Más allá de lo que en este caso se alcanzó a comentar, avizoro también que el proceso encontrará diversos niveles de resistencia en las esferas de poder, pues no solamente estaremos confrontados con los sistemas masivos de comunicaciones, sino con parte de los poderes fácticos, incluyendo niveles de gobierno e instituciones hoy desvirtuadas o desnaturalizadas, como la mayor parte del poder judicial.
Ese proceso de confrontación, que la mayoría quisiéramos que fuera pacífico, la verdad hoy es bastante violento, y no a causa de la insurgencia de grupos de alzados, sino de la alianza o complicidad de los grupos delictivos y las esferas del poder público. En todas partes los demócratas, sean participantes en procesos electorales o en la defensa de sus intereses básicos, enfrentan la violencia de los cárteles, las policías, el ejército y buena parte de los funcionarios, todos ellos juntos; lo que constituye en algunas regiones una guerra de baja intensidad entre el poder real y el pueblo, con altibajos y periodos de aparente calma.
Una guerra, que semejantemente a la guerra fría, se caracteriza por campañas de desinformación, como se ha pretendido en el caso de la aprehensión del Dr. Mireles y, en general, en todo lo relacionado con las autodefensas.
Todavía hay muchos mexicanos que escuchan o creen los “argumentos” o versiones del poder judicial, que actúa por instrucciones de otro poder; y todavía hay muchos también que no alcanzan a contemplar el panorama general, por estar perdidos en su realidad más inmediata.

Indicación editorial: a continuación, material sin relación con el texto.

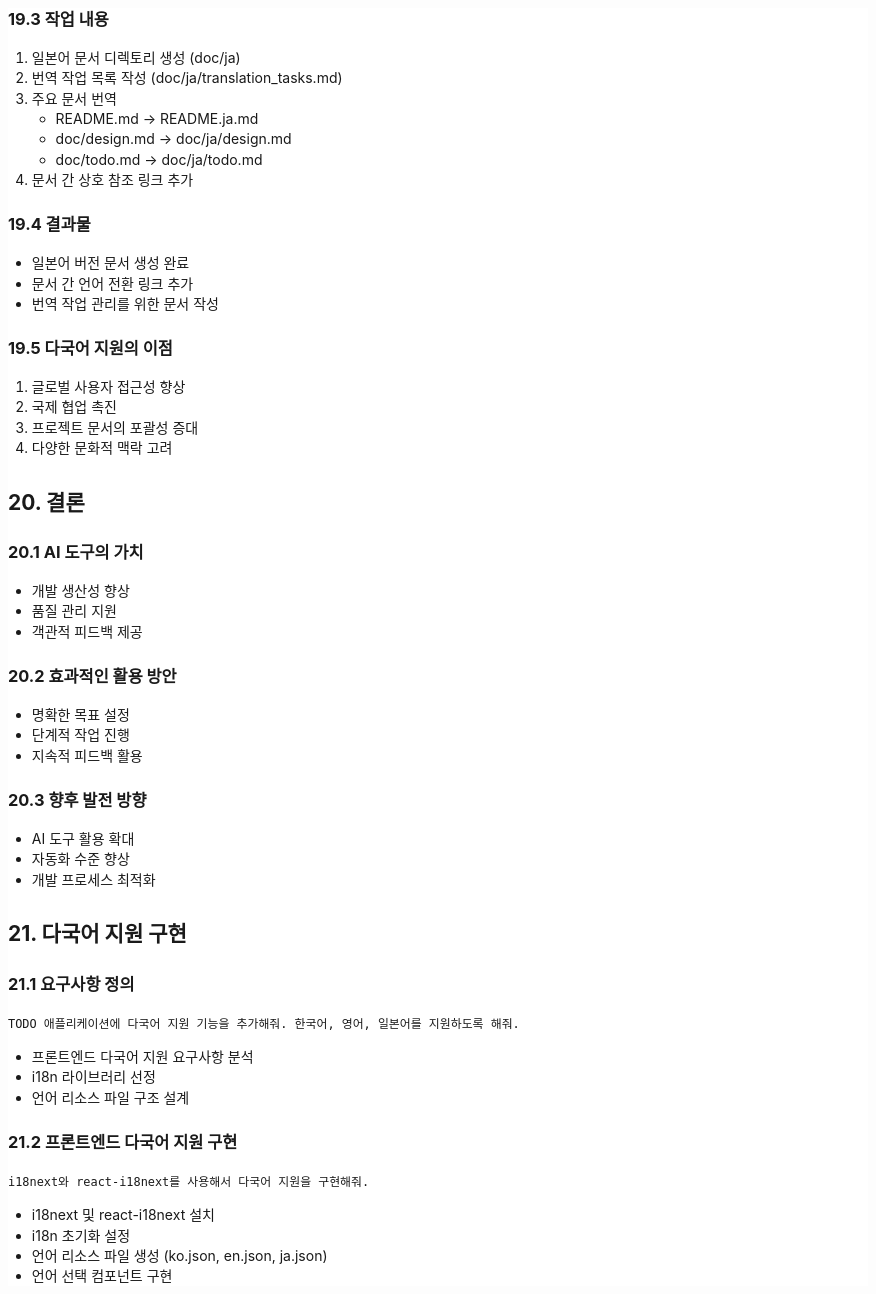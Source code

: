 ### 19.3 작업 내용
1. 일본어 문서 디렉토리 생성 (doc/ja)
2. 번역 작업 목록 작성 (doc/ja/translation_tasks.md)
3. 주요 문서 번역
   - README.md → README.ja.md
   - doc/design.md → doc/ja/design.md
   - doc/todo.md → doc/ja/todo.md
4. 문서 간 상호 참조 링크 추가

### 19.4 결과물
- 일본어 버전 문서 생성 완료
- 문서 간 언어 전환 링크 추가
- 번역 작업 관리를 위한 문서 작성

### 19.5 다국어 지원의 이점
1. 글로벌 사용자 접근성 향상
2. 국제 협업 촉진
3. 프로젝트 문서의 포괄성 증대
4. 다양한 문화적 맥락 고려

## 20. 결론

### 20.1 AI 도구의 가치
- 개발 생산성 향상
- 품질 관리 지원
- 객관적 피드백 제공

### 20.2 효과적인 활용 방안
- 명확한 목표 설정
- 단계적 작업 진행
- 지속적 피드백 활용

### 20.3 향후 발전 방향
- AI 도구 활용 확대
- 자동화 수준 향상
- 개발 프로세스 최적화

## 21. 다국어 지원 구현

### 21.1 요구사항 정의
```
TODO 애플리케이션에 다국어 지원 기능을 추가해줘. 한국어, 영어, 일본어를 지원하도록 해줘.
```
- 프론트엔드 다국어 지원 요구사항 분석
- i18n 라이브러리 선정
- 언어 리소스 파일 구조 설계

### 21.2 프론트엔드 다국어 지원 구현
```
i18next와 react-i18next를 사용해서 다국어 지원을 구현해줘.
```
- i18next 및 react-i18next 설치
- i18n 초기화 설정
- 언어 리소스 파일 생성 (ko.json, en.json, ja.json)
- 언어 선택 컴포넌트 구현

Pero el país no avanza hacia una normalización de la vida institucional, ni hacia una recuperación de la autoridad por parte de las esferas del poder. Los partidos están completamente desfigurados y la desconfianza ciudadana hacia ellos es probablemente mayor que la de sus adherentes y simpatizantes. Y las políticas públicas, por más anuncios que se hacen sobre su buen impacto o logro, no quitan la sensación de que cada día estamos más empobrecidos y con menos oportunidades.
En ese contexto, la discusión por un Nuevo Constituyente no parece anunciarnos una culminación próxima, sino una larga marcha, en la que los procesos de participación ciudadana, de autogestión del poder, como ocurre en las regiones de las policías comunitarias, el autogobierno indígena, y las zonas liberadas por las autodefensas, se hayan generalizado a toda nuestra geografía. Porque lo que sí parece claro, es que por las vías convencionales, es decir, por la vía de las peticiones, la gestión y la esperanza, no vamos a cambiar ni a componer nada.